Activity
Pull from the data below each line where the word "Median" occurs, and copy it.

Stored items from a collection
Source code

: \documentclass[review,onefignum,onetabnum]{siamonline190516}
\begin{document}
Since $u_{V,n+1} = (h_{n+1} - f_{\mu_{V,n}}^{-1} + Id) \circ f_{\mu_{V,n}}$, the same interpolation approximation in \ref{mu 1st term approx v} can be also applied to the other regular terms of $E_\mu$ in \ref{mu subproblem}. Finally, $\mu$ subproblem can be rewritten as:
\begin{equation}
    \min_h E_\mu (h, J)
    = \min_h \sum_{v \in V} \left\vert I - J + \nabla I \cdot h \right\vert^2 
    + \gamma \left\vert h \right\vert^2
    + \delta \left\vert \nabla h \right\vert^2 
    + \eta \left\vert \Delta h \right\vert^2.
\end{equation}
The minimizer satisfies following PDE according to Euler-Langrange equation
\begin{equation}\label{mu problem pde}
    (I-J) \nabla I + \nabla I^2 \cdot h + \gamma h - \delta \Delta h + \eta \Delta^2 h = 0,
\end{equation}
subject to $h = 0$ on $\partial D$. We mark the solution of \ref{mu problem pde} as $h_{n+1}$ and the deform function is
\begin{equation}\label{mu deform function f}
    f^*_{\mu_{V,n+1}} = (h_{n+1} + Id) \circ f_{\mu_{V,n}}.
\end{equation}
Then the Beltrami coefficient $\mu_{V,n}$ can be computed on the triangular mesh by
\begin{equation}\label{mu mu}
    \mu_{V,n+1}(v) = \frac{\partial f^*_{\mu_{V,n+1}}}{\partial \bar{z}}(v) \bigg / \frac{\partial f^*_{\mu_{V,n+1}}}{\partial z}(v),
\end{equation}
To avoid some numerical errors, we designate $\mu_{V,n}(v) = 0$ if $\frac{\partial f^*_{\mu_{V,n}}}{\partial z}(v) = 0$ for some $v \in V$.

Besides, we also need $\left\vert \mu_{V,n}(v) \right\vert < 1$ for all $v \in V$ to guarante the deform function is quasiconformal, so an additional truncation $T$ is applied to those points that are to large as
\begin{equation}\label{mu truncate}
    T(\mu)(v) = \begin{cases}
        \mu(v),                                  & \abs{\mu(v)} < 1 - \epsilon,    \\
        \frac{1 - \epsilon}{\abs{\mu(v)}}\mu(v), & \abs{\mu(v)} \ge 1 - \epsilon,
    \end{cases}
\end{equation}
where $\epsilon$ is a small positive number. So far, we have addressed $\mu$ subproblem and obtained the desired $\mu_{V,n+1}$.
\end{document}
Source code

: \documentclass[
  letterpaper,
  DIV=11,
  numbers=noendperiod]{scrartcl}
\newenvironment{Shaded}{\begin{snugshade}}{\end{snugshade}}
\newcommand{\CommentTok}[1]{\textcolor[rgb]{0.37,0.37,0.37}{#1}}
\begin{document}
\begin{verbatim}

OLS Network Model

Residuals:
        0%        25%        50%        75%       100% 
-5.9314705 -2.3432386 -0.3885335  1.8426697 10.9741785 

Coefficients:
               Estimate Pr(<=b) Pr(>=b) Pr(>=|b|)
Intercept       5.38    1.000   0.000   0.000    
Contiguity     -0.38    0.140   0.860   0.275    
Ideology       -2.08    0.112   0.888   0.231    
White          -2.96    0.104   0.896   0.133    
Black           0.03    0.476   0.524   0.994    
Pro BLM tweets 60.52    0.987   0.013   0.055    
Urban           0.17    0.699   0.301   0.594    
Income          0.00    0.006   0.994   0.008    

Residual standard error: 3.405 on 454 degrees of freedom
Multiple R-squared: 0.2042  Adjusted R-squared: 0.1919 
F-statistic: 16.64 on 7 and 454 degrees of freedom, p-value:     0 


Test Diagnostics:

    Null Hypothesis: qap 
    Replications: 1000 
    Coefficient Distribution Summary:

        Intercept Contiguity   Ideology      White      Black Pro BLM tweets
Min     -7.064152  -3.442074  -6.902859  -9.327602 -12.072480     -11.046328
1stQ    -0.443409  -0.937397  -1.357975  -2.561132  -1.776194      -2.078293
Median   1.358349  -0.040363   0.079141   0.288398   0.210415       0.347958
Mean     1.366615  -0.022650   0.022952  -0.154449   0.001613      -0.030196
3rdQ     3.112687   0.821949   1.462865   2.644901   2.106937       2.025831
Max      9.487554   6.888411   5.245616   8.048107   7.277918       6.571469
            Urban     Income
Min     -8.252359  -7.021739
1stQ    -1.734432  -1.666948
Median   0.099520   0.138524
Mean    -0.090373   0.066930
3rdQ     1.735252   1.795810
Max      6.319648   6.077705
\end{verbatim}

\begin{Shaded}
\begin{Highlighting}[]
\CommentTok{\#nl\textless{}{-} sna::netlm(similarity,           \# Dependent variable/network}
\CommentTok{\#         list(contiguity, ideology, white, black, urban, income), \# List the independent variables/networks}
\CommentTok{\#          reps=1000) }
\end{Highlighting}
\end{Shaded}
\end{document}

Response box
Median   1.358349  -0.040363   0.079141   0.288398   0.210415       0.347958
Median   0.099520   0.138524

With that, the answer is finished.